§ ASSIGNED TASK:
Word for word, print out all of the data, omitting every image.

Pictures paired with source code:
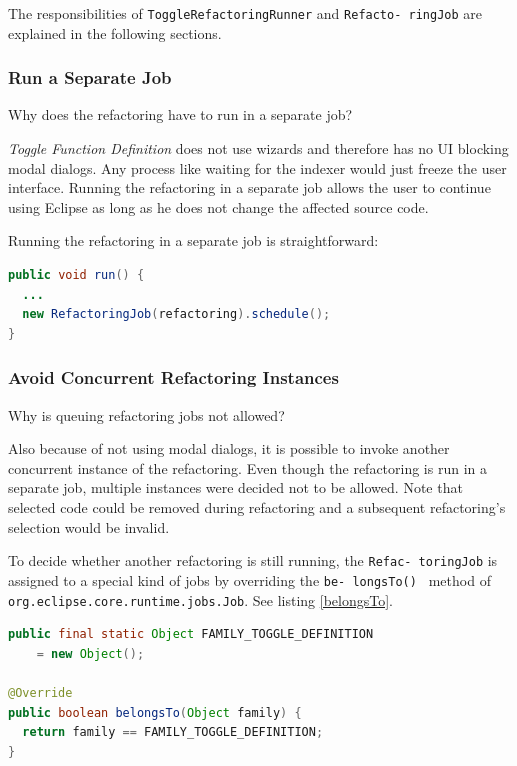 The responsibilities of \texttt{ToggleRefactoringRunner} and 
\texttt{Refacto- ringJob} are explained in the following sections.

\subsubsection{Run a Separate Job}
Why does the refactoring have to run in a separate job?

\textit{Toggle Function Definition} does not use wizards and therefore 
has no UI blocking modal dialogs. Any process like waiting for the indexer would 
just freeze the user interface. Running the refactoring in a separate job 
allows the user to continue using Eclipse as long as he does not change the 
affected source code.

Running the refactoring in a separate job is straightforward:
\begin{lstlisting}[caption={ToggleRefactoringRunner starting the job},
label={jobstart}, language=Java]
public void run() {
  ...
  new RefactoringJob(refactoring).schedule();
}
\end{lstlisting}

\subsubsection{Avoid Concurrent Refactoring Instances}
Why is queuing refactoring jobs not allowed?

Also because of not using modal dialogs, it is possible to invoke another 
concurrent instance of the refactoring. Even though the refactoring is run 
in a separate job, multiple instances were decided not to be allowed. Note 
that selected code could be removed during refactoring and a subsequent 
refactoring's selection would be invalid.

To decide whether another refactoring is still running, the \texttt{Refac- 
toringJob} is assigned to a special kind of jobs by overriding the \texttt{be- 
longsTo() } method of \texttt{org.eclipse.core.runtime.jobs.Job}. See listing 
\ref{belongsTo}.

\begin{lstlisting}[caption={RefactoringJob is assigned to a separate family of 
jobs},label={belongsTo},language=java]
public final static Object FAMILY_TOGGLE_DEFINITION
    = new Object();

@Override
public boolean belongsTo(Object family) {
  return family == FAMILY_TOGGLE_DEFINITION;
}
\end{lstlisting}

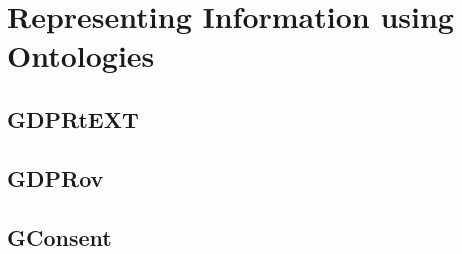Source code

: \chapter{Representing Information using Ontologies}
\label{chapter:vocabularies}

\section{GDPRtEXT}\label{sec:voc:GDPRtEXT}

\section{GDPRov}\label{sec:voc:GDPRov}

\section{GConsent}\label{sec:voc:GConsent}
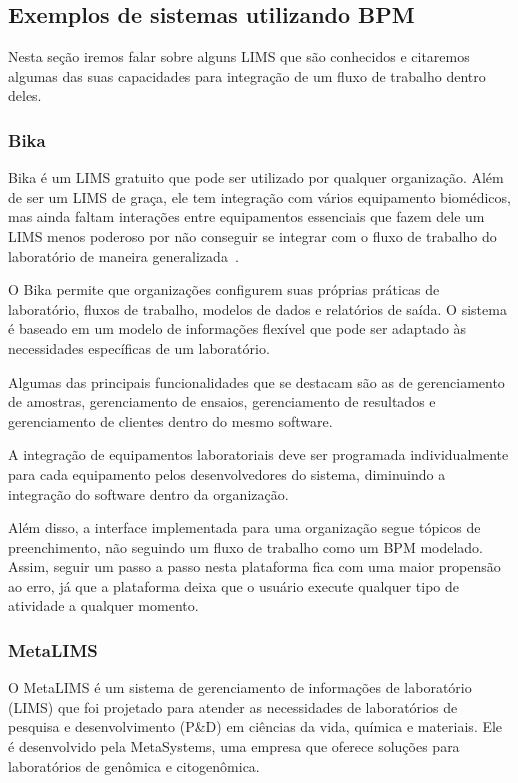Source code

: \subsection{Exemplos de sistemas utilizando BPM} \label{sec:lims-exemplo}

Nesta seção iremos falar sobre alguns LIMS que são conhecidos e citaremos algumas das suas capacidades para integração de um fluxo de trabalho dentro deles.

\subsubsection{Bika}

Bika é um LIMS gratuito que pode ser utilizado por qualquer organização. Além de ser um LIMS de graça, ele tem integração com vários equipamento biomédicos, mas ainda faltam interações entre equipamentos essenciais que fazem dele um LIMS menos poderoso por não conseguir se integrar com o fluxo de trabalho do laboratório de maneira generalizada~\cite{Ademuyiwa2018DevelopmentBiobanking}.

O Bika permite que organizações configurem suas próprias práticas de laboratório, fluxos de trabalho, modelos de dados e relatórios de saída. O sistema é baseado em um modelo de informações flexível que pode ser adaptado às necessidades específicas de um laboratório.

Algumas das principais funcionalidades que se destacam são as de gerenciamento de amostras, gerenciamento de ensaios, gerenciamento de resultados e gerenciamento de clientes dentro do mesmo software.

A integração de equipamentos laboratoriais deve ser programada individualmente para cada equipamento pelos desenvolvedores do sistema, diminuindo a integração do software dentro da organização.

Além disso, a interface implementada para uma organização segue tópicos de preenchimento, não seguindo um fluxo de trabalho como um BPM modelado. Assim, seguir um passo a passo nesta plataforma fica com uma maior propensão ao erro, já que a plataforma deixa que o usuário execute qualquer tipo de atividade a qualquer momento.

\subsubsection{MetaLIMS}

O MetaLIMS é um sistema de gerenciamento de informações de laboratório (LIMS) que foi projetado para atender as necessidades de laboratórios de pesquisa e desenvolvimento (P\&D) em ciências da vida, química e materiais. Ele é desenvolvido pela MetaSystems, uma empresa que oferece soluções para laboratórios de genômica e citogenômica.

§ RESPONSE TO THE EXERCISE:
 The responsibilities of \texttt{ToggleRefactoringRunner} and 
\texttt{Refacto- ringJob} are explained in the following sections.

\subsubsection{Run a Separate Job}
Why does the refactoring have to run in a separate job?

\textit{Toggle Function Definition} does not use wizards and therefore 
has no UI blocking modal dialogs. Any process like waiting for the indexer would 
just freeze the user interface. Running the refactoring in a separate job 
allows the user to continue using Eclipse as long as he does not change the 
affected source code.

Running the refactoring in a separate job is straightforward:
\begin{lstlisting}[caption={ToggleRefactoringRunner starting the job},
label={jobstart}, language=Java]
public void run() {
  ...
  new RefactoringJob(refactoring).schedule();
}
\end{lstlisting}

\subsubsection{Avoid Concurrent Refactoring Instances}
Why is queuing refactoring jobs not allowed?

Also because of not using modal dialogs, it is possible to invoke another 
concurrent instance of the refactoring. Even though the refactoring is run 
in a separate job, multiple instances were decided not to be allowed. Note 
that selected code could be removed during refactoring and a subsequent 
refactoring's selection would be invalid.

To decide whether another refactoring is still running, the \texttt{Refac- 
toringJob} is assigned to a special kind of jobs by overriding the \texttt{be- 
longsTo() } method of \texttt{org.eclipse.core.runtime.jobs.Job}. See listing 
\ref{belongsTo}.

\begin{lstlisting}[caption={RefactoringJob is assigned to a separate family of 
jobs},label={belongsTo},language=java]
public final static Object FAMILY_TOGGLE_DEFINITION
    = new Object();

@Override
public boolean belongsTo(Object family) {
  return family == FAMILY_TOGGLE_DEFINITION;
}
\end{lstlisting}

Source code

: \chapter{Representing Information using Ontologies}
\label{chapter:vocabularies}

\section{GDPRtEXT}\label{sec:voc:GDPRtEXT}

\section{GDPRov}\label{sec:voc:GDPRov}

\section{GConsent}\label{sec:voc:GConsent}
Source code

: \subsection{Exemplos de sistemas utilizando BPM} \label{sec:lims-exemplo}

Nesta seção iremos falar sobre alguns LIMS que são conhecidos e citaremos algumas das suas capacidades para integração de um fluxo de trabalho dentro deles.

\subsubsection{Bika}

Bika é um LIMS gratuito que pode ser utilizado por qualquer organização. Além de ser um LIMS de graça, ele tem integração com vários equipamento biomédicos, mas ainda faltam interações entre equipamentos essenciais que fazem dele um LIMS menos poderoso por não conseguir se integrar com o fluxo de trabalho do laboratório de maneira generalizada~\cite{Ademuyiwa2018DevelopmentBiobanking}.

O Bika permite que organizações configurem suas próprias práticas de laboratório, fluxos de trabalho, modelos de dados e relatórios de saída. O sistema é baseado em um modelo de informações flexível que pode ser adaptado às necessidades específicas de um laboratório.

Algumas das principais funcionalidades que se destacam são as de gerenciamento de amostras, gerenciamento de ensaios, gerenciamento de resultados e gerenciamento de clientes dentro do mesmo software.

A integração de equipamentos laboratoriais deve ser programada individualmente para cada equipamento pelos desenvolvedores do sistema, diminuindo a integração do software dentro da organização.

Além disso, a interface implementada para uma organização segue tópicos de preenchimento, não seguindo um fluxo de trabalho como um BPM modelado. Assim, seguir um passo a passo nesta plataforma fica com uma maior propensão ao erro, já que a plataforma deixa que o usuário execute qualquer tipo de atividade a qualquer momento.

\subsubsection{MetaLIMS}

O MetaLIMS é um sistema de gerenciamento de informações de laboratório (LIMS) que foi projetado para atender as necessidades de laboratórios de pesquisa e desenvolvimento (P\&D) em ciências da vida, química e materiais. Ele é desenvolvido pela MetaSystems, uma empresa que oferece soluções para laboratórios de genômica e citogenômica.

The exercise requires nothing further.